Your goal:
Print, exactly as written, every line from the first line of the records below through the line containing "-14.61 | electroNic, fame, FL1T, Jame, n0rb3r7 |", and nothing further.

Extracted material:
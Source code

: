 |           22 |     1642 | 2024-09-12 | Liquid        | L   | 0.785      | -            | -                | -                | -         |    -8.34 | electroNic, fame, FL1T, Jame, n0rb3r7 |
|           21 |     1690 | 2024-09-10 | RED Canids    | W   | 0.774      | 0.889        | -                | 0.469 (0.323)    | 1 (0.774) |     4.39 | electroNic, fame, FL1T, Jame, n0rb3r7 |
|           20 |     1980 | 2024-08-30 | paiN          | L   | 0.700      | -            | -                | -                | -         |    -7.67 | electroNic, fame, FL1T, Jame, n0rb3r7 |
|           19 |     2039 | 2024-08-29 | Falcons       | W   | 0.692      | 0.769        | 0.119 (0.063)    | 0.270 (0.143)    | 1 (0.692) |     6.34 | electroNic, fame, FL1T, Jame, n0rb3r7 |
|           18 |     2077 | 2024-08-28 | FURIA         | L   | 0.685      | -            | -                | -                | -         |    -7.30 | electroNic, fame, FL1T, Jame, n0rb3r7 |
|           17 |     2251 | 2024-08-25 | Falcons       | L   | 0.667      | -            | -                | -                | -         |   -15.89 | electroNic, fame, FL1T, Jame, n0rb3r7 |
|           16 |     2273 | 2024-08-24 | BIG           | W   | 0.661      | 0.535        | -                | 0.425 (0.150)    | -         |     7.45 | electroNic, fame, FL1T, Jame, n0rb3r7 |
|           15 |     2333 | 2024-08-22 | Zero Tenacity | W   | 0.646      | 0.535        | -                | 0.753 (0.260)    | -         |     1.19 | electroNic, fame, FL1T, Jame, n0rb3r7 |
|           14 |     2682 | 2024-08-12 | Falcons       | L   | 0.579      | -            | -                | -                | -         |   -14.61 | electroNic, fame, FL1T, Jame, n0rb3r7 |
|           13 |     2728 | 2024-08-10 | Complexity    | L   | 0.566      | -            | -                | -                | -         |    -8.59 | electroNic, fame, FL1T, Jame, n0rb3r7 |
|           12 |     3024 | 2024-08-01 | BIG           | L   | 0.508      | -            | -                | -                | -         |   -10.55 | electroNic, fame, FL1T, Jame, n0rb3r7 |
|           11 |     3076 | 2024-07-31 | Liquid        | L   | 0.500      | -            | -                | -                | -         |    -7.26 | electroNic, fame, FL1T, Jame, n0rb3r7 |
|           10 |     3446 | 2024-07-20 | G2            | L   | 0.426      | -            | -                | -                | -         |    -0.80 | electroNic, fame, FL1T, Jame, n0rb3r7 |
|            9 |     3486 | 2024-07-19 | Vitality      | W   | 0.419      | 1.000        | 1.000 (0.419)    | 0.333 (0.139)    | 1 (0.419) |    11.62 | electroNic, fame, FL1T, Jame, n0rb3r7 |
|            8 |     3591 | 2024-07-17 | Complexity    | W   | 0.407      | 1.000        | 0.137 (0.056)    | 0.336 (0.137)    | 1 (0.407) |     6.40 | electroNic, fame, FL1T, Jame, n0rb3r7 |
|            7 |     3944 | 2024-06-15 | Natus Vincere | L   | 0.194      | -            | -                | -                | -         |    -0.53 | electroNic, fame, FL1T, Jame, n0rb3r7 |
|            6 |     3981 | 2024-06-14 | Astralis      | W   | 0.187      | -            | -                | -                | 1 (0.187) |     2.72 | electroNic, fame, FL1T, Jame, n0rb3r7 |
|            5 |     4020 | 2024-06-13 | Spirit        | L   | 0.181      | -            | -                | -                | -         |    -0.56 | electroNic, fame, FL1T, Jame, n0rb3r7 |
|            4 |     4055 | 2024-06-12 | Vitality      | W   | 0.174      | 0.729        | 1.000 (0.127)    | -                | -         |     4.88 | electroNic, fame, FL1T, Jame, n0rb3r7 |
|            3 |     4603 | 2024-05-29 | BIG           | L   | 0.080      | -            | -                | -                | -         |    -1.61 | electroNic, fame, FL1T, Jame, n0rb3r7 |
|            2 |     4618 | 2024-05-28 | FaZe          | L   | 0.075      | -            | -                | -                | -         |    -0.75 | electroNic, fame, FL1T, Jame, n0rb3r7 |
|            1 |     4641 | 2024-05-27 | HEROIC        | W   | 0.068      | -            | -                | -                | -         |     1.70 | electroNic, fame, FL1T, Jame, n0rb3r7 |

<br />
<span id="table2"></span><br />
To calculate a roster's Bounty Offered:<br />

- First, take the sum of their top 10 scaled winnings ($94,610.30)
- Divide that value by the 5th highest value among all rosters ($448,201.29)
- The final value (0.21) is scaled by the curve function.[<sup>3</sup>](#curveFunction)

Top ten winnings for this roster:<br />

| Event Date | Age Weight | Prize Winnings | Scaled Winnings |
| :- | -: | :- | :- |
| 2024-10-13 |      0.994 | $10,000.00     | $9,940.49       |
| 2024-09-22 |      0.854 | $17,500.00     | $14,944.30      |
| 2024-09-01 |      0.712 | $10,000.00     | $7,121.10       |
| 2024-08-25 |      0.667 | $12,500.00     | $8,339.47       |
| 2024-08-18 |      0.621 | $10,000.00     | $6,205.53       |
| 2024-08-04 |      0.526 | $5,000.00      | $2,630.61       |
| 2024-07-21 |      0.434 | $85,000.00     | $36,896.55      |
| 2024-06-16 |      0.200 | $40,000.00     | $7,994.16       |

Task result:
Source code

: |           22 |     1642 | 2024-09-12 | Liquid        | L   | 0.785      | -            | -                | -                | -         |    -8.34 | electroNic, fame, FL1T, Jame, n0rb3r7 |
|           21 |     1690 | 2024-09-10 | RED Canids    | W   | 0.774      | 0.889        | -                | 0.469 (0.323)    | 1 (0.774) |     4.39 | electroNic, fame, FL1T, Jame, n0rb3r7 |
|           20 |     1980 | 2024-08-30 | paiN          | L   | 0.700      | -            | -                | -                | -         |    -7.67 | electroNic, fame, FL1T, Jame, n0rb3r7 |
|           19 |     2039 | 2024-08-29 | Falcons       | W   | 0.692      | 0.769        | 0.119 (0.063)    | 0.270 (0.143)    | 1 (0.692) |     6.34 | electroNic, fame, FL1T, Jame, n0rb3r7 |
|           18 |     2077 | 2024-08-28 | FURIA         | L   | 0.685      | -            | -                | -                | -         |    -7.30 | electroNic, fame, FL1T, Jame, n0rb3r7 |
|           17 |     2251 | 2024-08-25 | Falcons       | L   | 0.667      | -            | -                | -                | -         |   -15.89 | electroNic, fame, FL1T, Jame, n0rb3r7 |
|           16 |     2273 | 2024-08-24 | BIG           | W   | 0.661      | 0.535        | -                | 0.425 (0.150)    | -         |     7.45 | electroNic, fame, FL1T, Jame, n0rb3r7 |
|           15 |     2333 | 2024-08-22 | Zero Tenacity | W   | 0.646      | 0.535        | -                | 0.753 (0.260)    | -         |     1.19 | electroNic, fame, FL1T, Jame, n0rb3r7 |
|           14 |     2682 | 2024-08-12 | Falcons       | L   | 0.579      | -            | -                | -                | -         |   -14.61 | electroNic, fame, FL1T, Jame, n0rb3r7 |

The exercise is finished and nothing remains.